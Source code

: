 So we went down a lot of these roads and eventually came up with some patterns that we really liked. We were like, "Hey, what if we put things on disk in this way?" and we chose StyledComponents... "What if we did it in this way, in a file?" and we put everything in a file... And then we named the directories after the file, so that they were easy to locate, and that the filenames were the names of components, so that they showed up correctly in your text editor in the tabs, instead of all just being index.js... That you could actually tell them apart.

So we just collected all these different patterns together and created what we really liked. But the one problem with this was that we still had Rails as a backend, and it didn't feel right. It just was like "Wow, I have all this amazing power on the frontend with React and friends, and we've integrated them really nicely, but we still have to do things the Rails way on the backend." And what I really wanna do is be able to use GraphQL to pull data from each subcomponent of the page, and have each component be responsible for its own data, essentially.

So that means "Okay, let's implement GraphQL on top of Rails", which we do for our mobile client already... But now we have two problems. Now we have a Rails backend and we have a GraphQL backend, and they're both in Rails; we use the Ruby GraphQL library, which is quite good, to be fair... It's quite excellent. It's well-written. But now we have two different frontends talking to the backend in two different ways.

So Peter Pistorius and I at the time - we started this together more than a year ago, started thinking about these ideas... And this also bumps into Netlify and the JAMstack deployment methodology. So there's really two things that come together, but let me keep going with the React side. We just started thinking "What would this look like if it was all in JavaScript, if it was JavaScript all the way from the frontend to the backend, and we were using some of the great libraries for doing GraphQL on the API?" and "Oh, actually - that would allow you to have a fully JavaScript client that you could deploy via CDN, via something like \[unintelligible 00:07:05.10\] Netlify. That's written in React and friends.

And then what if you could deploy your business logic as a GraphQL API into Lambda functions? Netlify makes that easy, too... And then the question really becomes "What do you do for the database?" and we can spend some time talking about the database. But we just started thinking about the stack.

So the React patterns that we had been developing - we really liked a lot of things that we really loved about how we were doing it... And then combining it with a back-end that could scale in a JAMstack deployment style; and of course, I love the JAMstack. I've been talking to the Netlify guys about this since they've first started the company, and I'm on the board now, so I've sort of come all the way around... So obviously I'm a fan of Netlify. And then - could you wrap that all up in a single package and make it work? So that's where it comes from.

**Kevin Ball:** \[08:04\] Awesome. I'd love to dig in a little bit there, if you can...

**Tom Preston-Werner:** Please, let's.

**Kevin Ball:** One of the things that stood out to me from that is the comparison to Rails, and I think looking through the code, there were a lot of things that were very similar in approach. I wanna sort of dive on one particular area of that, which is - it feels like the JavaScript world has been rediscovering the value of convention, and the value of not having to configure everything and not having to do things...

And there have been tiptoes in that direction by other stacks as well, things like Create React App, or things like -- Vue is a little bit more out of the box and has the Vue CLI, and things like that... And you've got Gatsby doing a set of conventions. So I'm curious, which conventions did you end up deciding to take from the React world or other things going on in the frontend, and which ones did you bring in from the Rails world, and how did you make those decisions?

• [ASSIGNMENT] The full listing, top to bottom: write it out again exactly.

• [EXPECTED ANSWER]
Source code

: So we went down a lot of these roads and eventually came up with some patterns that we really liked. We were like, "Hey, what if we put things on disk in this way?" and we chose StyledComponents... "What if we did it in this way, in a file?" and we put everything in a file... And then we named the directories after the file, so that they were easy to locate, and that the filenames were the names of components, so that they showed up correctly in your text editor in the tabs, instead of all just being index.js... That you could actually tell them apart.

So we just collected all these different patterns together and created what we really liked. But the one problem with this was that we still had Rails as a backend, and it didn't feel right. It just was like "Wow, I have all this amazing power on the frontend with React and friends, and we've integrated them really nicely, but we still have to do things the Rails way on the backend." And what I really wanna do is be able to use GraphQL to pull data from each subcomponent of the page, and have each component be responsible for its own data, essentially.

So that means "Okay, let's implement GraphQL on top of Rails", which we do for our mobile client already... But now we have two problems. Now we have a Rails backend and we have a GraphQL backend, and they're both in Rails; we use the Ruby GraphQL library, which is quite good, to be fair... It's quite excellent. It's well-written. But now we have two different frontends talking to the backend in two different ways.

So Peter Pistorius and I at the time - we started this together more than a year ago, started thinking about these ideas... And this also bumps into Netlify and the JAMstack deployment methodology. So there's really two things that come together, but let me keep going with the React side. We just started thinking "What would this look like if it was all in JavaScript, if it was JavaScript all the way from the frontend to the backend, and we were using some of the great libraries for doing GraphQL on the API?" and "Oh, actually - that would allow you to have a fully JavaScript client that you could deploy via CDN, via something like \[unintelligible 00:07:05.10\] Netlify. That's written in React and friends.

And then what if you could deploy your business logic as a GraphQL API into Lambda functions? Netlify makes that easy, too... And then the question really becomes "What do you do for the database?" and we can spend some time talking about the database. But we just started thinking about the stack.

So the React patterns that we had been developing - we really liked a lot of things that we really loved about how we were doing it... And then combining it with a back-end that could scale in a JAMstack deployment style; and of course, I love the JAMstack. I've been talking to the Netlify guys about this since they've first started the company, and I'm on the board now, so I've sort of come all the way around... So obviously I'm a fan of Netlify. And then - could you wrap that all up in a single package and make it work? So that's where it comes from.

**Kevin Ball:** \[08:04\] Awesome. I'd love to dig in a little bit there, if you can...

**Tom Preston-Werner:** Please, let's.

**Kevin Ball:** One of the things that stood out to me from that is the comparison to Rails, and I think looking through the code, there were a lot of things that were very similar in approach. I wanna sort of dive on one particular area of that, which is - it feels like the JavaScript world has been rediscovering the value of convention, and the value of not having to configure everything and not having to do things...

And there have been tiptoes in that direction by other stacks as well, things like Create React App, or things like -- Vue is a little bit more out of the box and has the Vue CLI, and things like that... And you've got Gatsby doing a set of conventions. So I'm curious, which conventions did you end up deciding to take from the React world or other things going on in the frontend, and which ones did you bring in from the Rails world, and how did you make those decisions?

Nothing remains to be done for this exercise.